Recorded information:
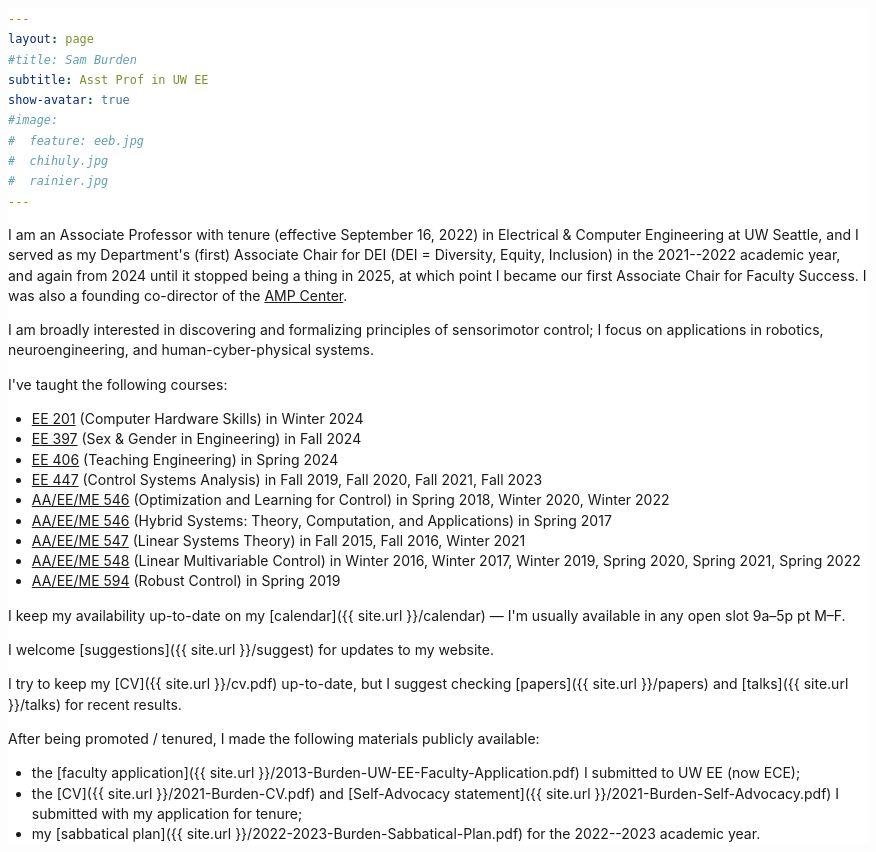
 ```yaml
---
layout: page
#title: Sam Burden
subtitle: Asst Prof in UW EE
show-avatar: true
#image:
#  feature: eeb.jpg
#  chihuly.jpg
#  rainier.jpg
---
```


I am an Associate Professor with tenure (effective September 16, 2022) in Electrical & Computer Engineering at UW Seattle,
and I served as my Department's (first) Associate Chair for DEI (DEI = Diversity, Equity, Inclusion) in the 2021--2022 academic year, and again from 2024 until it stopped being a thing in 2025, at which point I became our first Associate Chair for Faculty Success.  I was also a founding co-director of the [AMP Center](http://depts.washington.edu/amplify). 

I am broadly interested in discovering and formalizing principles of sensorimotor control; I focus on applications in robotics, neuroengineering, and human-cyber-physical systems.

I've taught the following courses:
* [EE 201](https://canvas.uw.edu/courses/1695989) (Computer Hardware Skills) in Winter 2024
* [EE 397](https://canvas.uw.edu/courses/1747015) (Sex & Gender in Engineering) in Fall 2024
* [EE 406](https://canvas.uw.edu/courses/1718608) (Teaching Engineering) in Spring 2024
* [EE 447](https://canvas.uw.edu/courses/1663480) (Control Systems Analysis) in Fall 2019, Fall 2020, Fall 2021, Fall 2023
* [AA/EE/ME 546](https://canvas.uw.edu/courses/1515478) (Optimization and Learning for Control) in Spring 2018, Winter 2020, Winter 2022
* [AA/EE/ME 546](https://canvas.uw.edu/courses/1153606) (Hybrid Systems:  Theory, Computation, and Applications) in Spring 2017
* [AA/EE/ME 547](https://canvas.uw.edu/courses/1431472/) (Linear Systems Theory) in Fall 2015, Fall 2016, Winter 2021
* [AA/EE/ME 548](https://canvas.uw.edu/courses/1447847) (Linear Multivariable Control) in Winter 2016, Winter 2017, Winter 2019, Spring 2020, Spring 2021, Spring 2022
* [AA/EE/ME 594](https://canvas.uw.edu/courses/1311510) (Robust Control) in Spring 2019

I keep my availability up-to-date on my [calendar]({{ site.url }}/calendar) &mdash; I'm usually available in any open slot 9a&ndash;5p pt M&ndash;F.

I welcome [suggestions]({{ site.url }}/suggest) for updates to my website.

I try to keep my [CV]({{ site.url }}/cv.pdf) up-to-date, but I suggest checking [papers]({{ site.url }}/papers) and [talks]({{ site.url }}/talks) for recent results.

After being promoted / tenured, I made the following materials publicly available:
* the [faculty application]({{ site.url }}/2013-Burden-UW-EE-Faculty-Application.pdf) I submitted to UW EE (now ECE);
* the [CV]({{ site.url }}/2021-Burden-CV.pdf) and [Self-Advocacy statement]({{ site.url }}/2021-Burden-Self-Advocacy.pdf) I submitted with my application for tenure;
* my [sabbatical plan]({{ site.url }}/2022-2023-Burden-Sabbatical-Plan.pdf)  for the 2022--2023 academic year.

What you need to do:
In the data above, retype exactly and only the lines between the one holding "I keep my availability" and the one holding "After being promoted", inclusive.

Result for this task:
I keep my availability up-to-date on my [calendar]({{ site.url }}/calendar) &mdash; I'm usually available in any open slot 9a&ndash;5p pt M&ndash;F.

I welcome [suggestions]({{ site.url }}/suggest) for updates to my website.

I try to keep my [CV]({{ site.url }}/cv.pdf) up-to-date, but I suggest checking [papers]({{ site.url }}/papers) and [talks]({{ site.url }}/talks) for recent results.

After being promoted / tenured, I made the following materials publicly available:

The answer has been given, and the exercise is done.